Dinoflagellate bioluminescence provides a near-instantaneous reporter of cell response to flow. Although both fluid shear stress and acceleration are thought to be stimulatory, previous studies have used flow fields dominated by shear. In the present study, computational and experimental approaches were used to assess the relative contributions to bioluminescence stimulation of shear stress and acceleration in a laminar converging nozzle. This flow field is characterized by separate regions of pronounced acceleration away from the walls, and shear along the wall. Bioluminescence of the dinoflagellates Lingulodinium polyedrum and Ceratocorys horrida, chosen because of their previously characterized different flow sensitivities, was imaged with a low-light video system. Numerical simulations were used to calculate the position of stimulated cells and the levels of acceleration and shear stress at these positions. Cells were stimulated at the nozzle throat within the wall boundary layer where, for that downstream position, shear stress was relatively high and acceleration relatively low. Cells of C. horrida were always stimulated significantly higher in the flow field than cells of L. polyedrum and at lower flow rates, consistent with their greater flow sensitivity. For both species, shear stress levels at the position of stimulated cells were similar to but slightly greater than previously determined response thresholds using independent flow fields. L polyedrum did not respond in conditions where acceleration was as high as 20 g. These results indicate that shear stress, rather than acceleration, was the stimulatory component of flow. Thus, even in conditions of high acceleration, dinoflagellate bioluminescence is an effective marker of shear stress.

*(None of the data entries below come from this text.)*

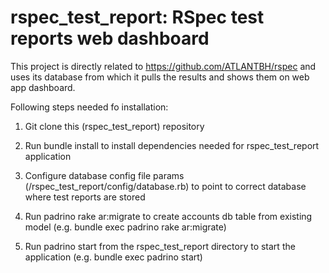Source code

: rspec_test_report: RSpec test reports web dashboard
===================================================

This project is directly related to https://github.com/ATLANTBH/rspec and uses its database from which it pulls the results and shows them on web app dashboard.

Following steps needed fo installation:

1. Git clone this (rspec_test_report) repository

2. Run bundle install to install dependencies needed for rspec_test_report application

3. Configure database config file params (/rspec_test_report/config/database.rb) to point to correct database where test reports are stored

4. Run padrino rake ar:migrate to create accounts db table from existing model (e.g. bundle exec padrino rake ar:migrate)

5. Run padrino start from the rspec_test_report directory to start the application (e.g. bundle exec padrino start)
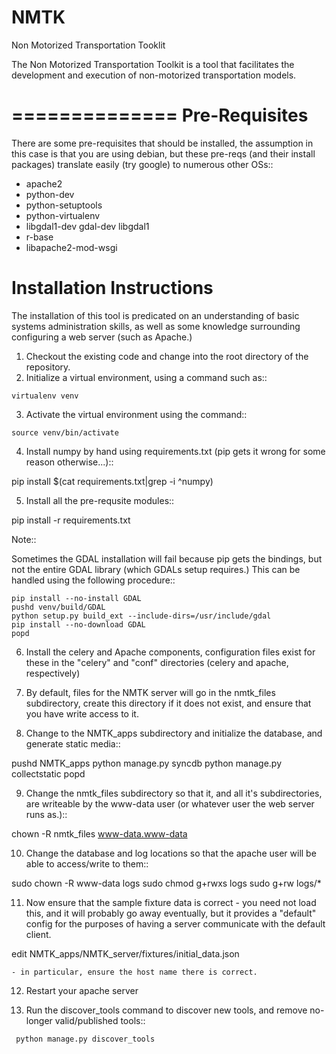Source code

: NMTK
====

Non Motorized Transportation Tooklit

The Non Motorized Transportation Toolkit is a tool that facilitates the development and execution of 
non-motorized transportation models.


==============
Pre-Requisites
==============

There are some pre-requisites that should be installed, the assumption in this case is that you are using debian, but 
these pre-reqs (and their install packages) translate easily (try google) to numerous other OSs::

 * apache2
 * python-dev
 * python-setuptools
 * python-virtualenv
 * libgdal1-dev gdal-dev libgdal1
 * r-base
 * libapache2-mod-wsgi


Installation Instructions
=========================

The installation of this tool is predicated on an understanding of basic systems administration skills, as well
as some knowledge surrounding configuring a web server (such as Apache.)

 1.  Checkout the existing code and change into the root directory of the repository.
 2.  Initialize a virtual environment, using a command such as::

    virtualenv venv

 3.  Activate the virtual environment using the command::

    source venv/bin/activate

 4.  Install numpy by hand using requirements.txt (pip gets it wrong for some reason otherwise...)::

   pip install $(cat requirements.txt|grep -i ^numpy)

 5.  Install all the pre-requsite modules::

   pip install -r requirements.txt


  Note::
  
  Sometimes the GDAL installation will fail because pip gets the bindings, but not the entire GDAL library (which GDALs setup requires.)  This
  can be handled using the following procedure::
    
    pip install --no-install GDAL
    pushd venv/build/GDAL
    python setup.py build_ext --include-dirs=/usr/include/gdal
    pip install --no-download GDAL
    popd

 6.  Install the celery and Apache components, configuration files exist for 
 these in the "celery" and "conf" directories (celery and apache, respectively)
 
 7.  By default, files for the NMTK server will go in the nmtk_files subdirectory,
 create this directory if it does not exist, and ensure that you have write access to it.
 
 8.  Change to the NMTK_apps subdirectory and initialize the database, and generate static media::

   pushd NMTK_apps
   python manage.py syncdb
   python manage.py collectstatic
   popd

 9.  Change the nmtk_files subdirectory so that it, and all it's subdirectories,
 are writeable by the www-data user (or whatever user the web server runs as.)::
 
   chown -R nmtk_files www-data.www-data

 10.  Change the database and log locations so that the apache user will be able to access/write to them::

  sudo chown -R www-data logs
  sudo chmod g+rwxs logs
  sudo g+rw logs/*

 11.  Now ensure that the sample fixture data is correct - you need not load this,
     and it will probably go away eventually, but it provides a "default" config
     for the purposes of having a server communicate with the default client.
     
  edit NMTK_apps/NMTK_server/fixtures/initial_data.json
  
    - in particular, ensure the host name there is correct.
     
 12.  Restart your apache server
 
 13.  Run the discover_tools command to discover new tools, and remove no-longer
      valid/published tools::
    
     python manage.py discover_tools   
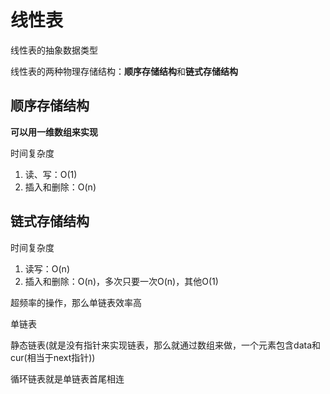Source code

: # 线性表

线性表的抽象数据类型

线性表的两种物理存储结构：**顺序存储结构**和**链式存储结构**

## 顺序存储结构

**可以用一维数组来实现**

时间复杂度

1. 读、写：O(1)
2. 插入和删除：O(n)

## 链式存储结构

时间复杂度

1. 读写：O(n)
2. 插入和删除：O(n)，多次只要一次O(n)，其他O(1)

超频率的操作，那么单链表效率高

单链表

静态链表(就是没有指针来实现链表，那么就通过数组来做，一个元素包含data和cur(相当于next指针))

循环链表就是单链表首尾相连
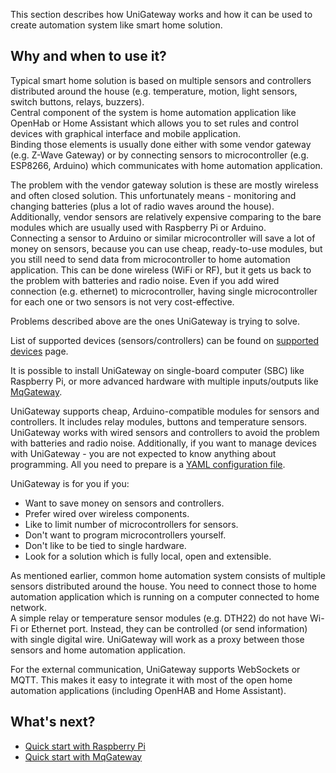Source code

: This section describes how UniGateway works and how it can be used to create automation system like smart home solution.

## Why and when to use it?

Typical smart home solution is based on multiple sensors and controllers distributed around the house (e.g. temperature, motion, light sensors, switch buttons, relays, buzzers).  
Central component of the system is home automation application like OpenHab or Home Assistant which allows you to set rules and control devices with graphical interface and mobile application.  
Binding those elements is usually done either with some vendor gateway (e.g. Z-Wave Gateway) or by connecting sensors to microcontroller (e.g. ESP8266, Arduino) which communicates with home automation application.

The problem with the vendor gateway solution is these are mostly wireless and often closed solution. This unfortunately means - monitoring and changing batteries (plus a lot of radio waves around the house). Additionally, vendor sensors are relatively expensive comparing to the bare modules which are usually used with Raspberry Pi or Arduino.  
Connecting a sensor to Arduino or similar microcontroller will save a lot of money on sensors, because you can use cheap, ready-to-use modules, but you still need to send data from microcontroller to home automation application. This can be done wireless (WiFi or RF), but it gets us back to the problem with batteries and radio noise. Even if you add wired connection (e.g. ethernet) to microcontroller, having single microcontroller for each one or two sensors is not very cost-effective.

Problems described above are the ones UniGateway is trying to solve.

List of supported devices (sensors/controllers) can be found on [supported devices](supported-devices.md) page.

It is possible to install UniGateway on single-board computer (SBC) like Raspberry Pi, or more advanced hardware with multiple inputs/outputs like [MqGateway](https://mqgateway.com).  

UniGateway supports cheap, Arduino-compatible modules for sensors and controllers. It includes relay modules, buttons and temperature sensors. UniGateway works with wired sensors and controllers to avoid the problem with batteries and radio noise.
Additionally, if you want to manage devices with UniGateway - you are not expected to know anything about programming. All you need to prepare is a [YAML configuration file](configuration.md#devices-configuration).

UniGateway is for you if you:

- Want to save money on sensors and controllers.
- Prefer wired over wireless components.
- Like to limit number of microcontrollers for sensors.
- Don't want to program microcontrollers yourself.
- Don't like to be tied to single hardware.
- Look for a solution which is fully local, open and extensible. 


As mentioned earlier, common home automation system consists of multiple sensors distributed around the house. You need to connect those to home automation application which is running on a computer connected to home network.  
A simple relay or temperature sensor modules (e.g. DTH22) do not have Wi-Fi or Ethernet port. Instead, they can be controlled (or send information) with single digital wire. UniGateway will work as a proxy between those sensors and home automation application.

For the external communication, UniGateway supports WebSockets or MQTT. This makes it easy to integrate it with most of the open home automation applications (including OpenHAB and Home Assistant).


## What's next?

- [Quick start with Raspberry Pi](quick-start-raspberrypi.md)
- [Quick start with MqGateway](quick-start-mqgateway.md)
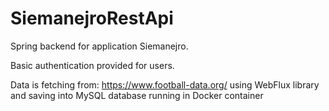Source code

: # SiemanejroRestApi
Spring backend for application Siemanejro.

Basic authentication provided for users.

Data is fetching from: https://www.football-data.org/ using WebFlux library and 
saving into MySQL database running in Docker container
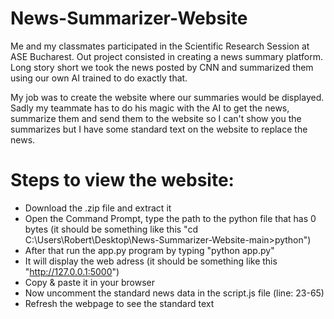 # News-Summarizer-Website

Me and my classmates participated in the Scientific Research Session at ASE Bucharest.
Out project consisted in creating a news summary platform.
Long story short we took the news posted by CNN and summarized them using our own AI trained to do exactly that.

My job was to create the website where our summaries would be displayed.
Sadly my teammate has to do his magic with the AI to get the news, summarize them and send them to the website so I can't show you the summarizes but I have some standard text on the website to replace the news.

# Steps to view the website:
 - Download the .zip file and extract it
 - Open the Command Prompt, type the path to the python file that has 0 bytes (it should be something like this "cd C:\Users\Robert\Desktop\News-Summarizer-Website-main>python")
 - After that run the app.py program by typing "python app.py"
 - It will display the web adress (it should be something like this "http://127.0.0.1:5000")
 - Copy & paste it in your browser
 - Now uncomment the standard news data in the script.js file (line: 23-65)
 - Refresh the webpage to see the standard text
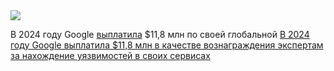 <!--2025-03-08 12:53:47-->
<div class="yb">
  <div class="rss smaller1 habr"><img src="https://habrastorage.org/getpro/habr/upload_files/18f/2cf/7d0/18f2cf7d0a10bcb9d52fffcb60061a7e.png" /><p>В 2024&nbsp;году Google <a href="https://security.googleblog.com/2025/03/vulnerability-reward-program-2024-in.html" rel="noopener noreferrer nofollow">выплатила</a> $11,8&nbsp;млн по&nbsp;своей глобальной <a href="https://bughunters.google.com/" rel="noopener... <br><a class="light" href="https://habr.com/ru/news/889152/?utm_source=habrahabr&utm_medium=rss&utm_campaign=889152">В 2024 году Google выплатила $11,8 млн в качестве вознаграждения экспертам за нахождение уязвимостей в своих сервисах</a></div>
</div>
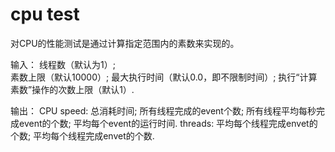 # cpu test
对CPU的性能测试是通过计算指定范围内的素数来实现的。

输入：
  线程数（默认为1）;  
  素数上限（默认10000）;
  最大执行时间（默认0.0，即不限制时间）;
  执行“计算素数”操作的次数上限（默认1）.
  
输出：
CPU speed:
  总消耗时间;
  所有线程完成的event个数;
  所有线程平均每秒完成event的个数;
  平均每个event的运行时间.
threads:
  平均每个线程完成envet的个数;
  平均每个线程完成envet的个数.
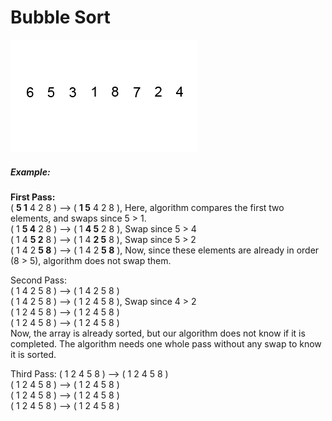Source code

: # Bubble Sort

![bubble-sort](https://github.com/mohit2708/Algorithms/blob/Sorting-Algorthims/img/Bubble-sort.gif)

##### Example:
__First Pass:__<br>
( __5 1__ 4 2 8 ) –> ( __1 5__ 4 2 8 ), Here, algorithm compares the first two elements, and swaps since 5 > 1.<br>
( 1 __5 4__ 2 8 ) –>  ( 1 __4 5__ 2 8 ), Swap since 5 > 4<br>
( 1 4 __5 2__ 8 ) –>  ( 1 4 __2 5__ 8 ), Swap since 5 > 2<br>
( 1 4 2 __5 8__ ) –> ( 1 4 2 __5 8__ ), Now, since these elements are already in order (8 > 5), algorithm does not swap them.<br>

Second Pass:<br>
( 1 4 2 5 8 ) –> ( 1 4 2 5 8 )<br>
( 1 4 2 5 8 ) –> ( 1 2 4 5 8 ), Swap since 4 > 2<br>
( 1 2 4 5 8 ) –> ( 1 2 4 5 8 )<br>
( 1 2 4 5 8 ) –>  ( 1 2 4 5 8 )<br>
Now, the array is already sorted, but our algorithm does not know if it is completed. The algorithm needs one whole pass without any swap to know it is sorted.<br>

Third Pass:
( 1 2 4 5 8 ) –> ( 1 2 4 5 8 )<br>
( 1 2 4 5 8 ) –> ( 1 2 4 5 8 )<br>
( 1 2 4 5 8 ) –> ( 1 2 4 5 8 )<br>
( 1 2 4 5 8 ) –> ( 1 2 4 5 8 )<br>
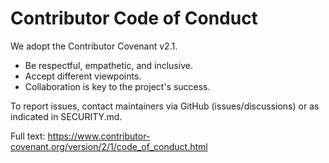 # Contributor Code of Conduct

We adopt the Contributor Covenant v2.1.

- Be respectful, empathetic, and inclusive.
- Accept different viewpoints.
- Collaboration is key to the project's success.

To report issues, contact maintainers via GitHub (issues/discussions) or as indicated in SECURITY.md.

Full text: https://www.contributor-covenant.org/version/2/1/code_of_conduct.html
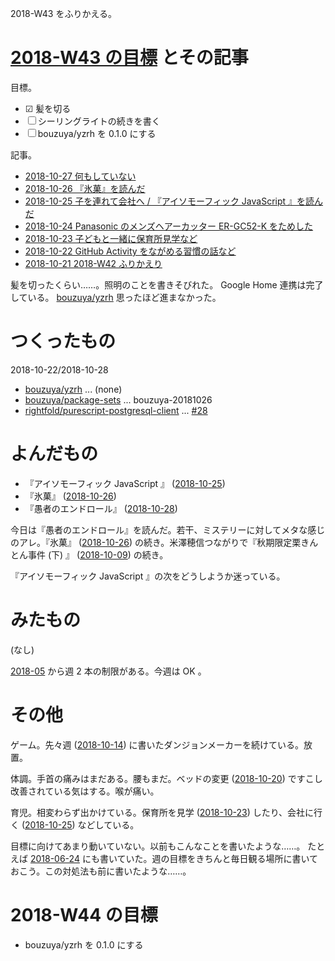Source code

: 2018-W43 をふりかえる。

# [2018-W43 の目標][2018-10-21] とその記事

目標。

- ☑ 髪を切る
- ☐ シーリングライトの続きを書く
- ☐ bouzuya/yzrh を 0.1.0 にする

記事。

- [2018-10-27 何もしていない][2018-10-27]
- [2018-10-26 『氷菓』を読んだ][2018-10-26]
- [2018-10-25 子を連れて会社へ / 『アイソモーフィック JavaScript 』を読んだ][2018-10-25]
- [2018-10-24 Panasonic のメンズヘアーカッター ER-GC52-K をためした][2018-10-24]
- [2018-10-23 子どもと一緒に保育所見学など][2018-10-23]
- [2018-10-22 GitHub Activity をながめる習慣の話など][2018-10-22]
- [2018-10-21 2018-W42 ふりかえり][2018-10-21]

髪を切ったくらい……。照明のことを書きそびれた。 Google Home 連携は完了している。 [bouzuya/yzrh][] 思ったほど進まなかった。

# つくったもの

2018-10-22/2018-10-28

- [bouzuya/yzrh][] ... (none)
- [bouzuya/package-sets][] ... bouzuya-20181026
- [rightfold/purescript-postgresql-client][] ... [#28][rightfold/purescript-postgresql-client#28]

# よんだもの

- 『アイソモーフィック JavaScript 』 ([2018-10-25][])
- 『氷菓』 ([2018-10-26][])
- 『愚者のエンドロール』 ([2018-10-28][])

今日は『愚者のエンドロール』を読んだ。若干、ミステリーに対してメタな感じのアレ。『氷菓』 ([2018-10-26][]) の続き。米澤穂信つながりで『秋期限定栗きんとん事件 (下) 』 ([2018-10-09][]) の続き。

『アイソモーフィック JavaScript 』の次をどうしようか迷っている。

# みたもの

(なし)

[2018-05][2018-04-30] から週 2 本の制限がある。今週は OK 。

# その他

ゲーム。先々週 ([2018-10-14][]) に書いたダンジョンメーカーを続けている。放置。

体調。手首の痛みはまだある。腰もまだ。ベッドの変更 ([2018-10-20][]) ですこし改善されている気はする。喉が痛い。

育児。相変わらず出かけている。保育所を見学 ([2018-10-23][]) したり、会社に行く ([2018-10-25][]) などしている。

目標に向けてあまり動いていない。以前もこんなことを書いたような……。 たとえば [2018-06-24][] にも書いていた。週の目標をきちんと毎日観る場所に書いておこう。この対処法も前に書いたような……。

# 2018-W44 の目標

- bouzuya/yzrh を 0.1.0 にする

[2018-04-30]: https://blog.bouzuya.net/2018/04/30/
[2018-06-24]: https://blog.bouzuya.net/2018/06/24/
[2018-10-09]: https://blog.bouzuya.net/2018/10/09/
[2018-10-14]: https://blog.bouzuya.net/2018/10/14/
[2018-10-20]: https://blog.bouzuya.net/2018/10/20/
[2018-10-21]: https://blog.bouzuya.net/2018/10/21/
[2018-10-22]: https://blog.bouzuya.net/2018/10/22/
[2018-10-23]: https://blog.bouzuya.net/2018/10/23/
[2018-10-24]: https://blog.bouzuya.net/2018/10/24/
[2018-10-25]: https://blog.bouzuya.net/2018/10/25/
[2018-10-26]: https://blog.bouzuya.net/2018/10/26/
[2018-10-27]: https://blog.bouzuya.net/2018/10/27/
[2018-10-28]: https://blog.bouzuya.net/2018/10/28/
[bouzuya/package-sets]: https://github.com/bouzuya/package-sets
[bouzuya/yzrh]: https://github.com/bouzuya/yzrh
[rightfold/purescript-postgresql-client]: https://github.com/rightfold/purescript-postgresql-client
[rightfold/purescript-postgresql-client#28]: https://github.com/rightfold/purescript-postgresql-client/issues/28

机译:鞭毛生物发光提供了细胞对血流反应的近乎瞬时的报告。尽管流体剪切应力和加速度都被认为是刺激性的,但先前的研究已经使用了以剪切为主的流场。在本研究中,使用计算和实验方法来评估层流收敛喷嘴中剪切应力和加速度对生物发光刺激的相对贡献。该流场的特征在于远离壁的明显加速的分离区域,并且沿着壁剪切。用弱光视频系统成像了由于鞭毛的先前具有不同的流动敏感性而选择的鞭毛的多鞭毛藻和大角藻的生物发光。使用数值模拟来计算受激细胞的位置以及这些位置的加速度和切应力水平。在壁边界层内的喷嘴喉处刺激细胞,对于下游位置,剪应力相对较高,而加速度相对较低。在流场中,比起多角锥虫细胞,在更低的流速下,总会刺激霍氏梭菌细胞显着更高,这与其更高的流动敏感性相符。对于这两个物种,在受激细胞位置处的剪切应力水平与使用独立流场确定的响应阈值相似,但略大于先前确定的响应阈值。在加速高达20 g的条件下,多唾液不适。这些结果表明,剪切应力而不是加速度是流动的刺激成分。因此,即使在高加速度的条件下,鞭毛生物发光也是剪切应力的有效标志。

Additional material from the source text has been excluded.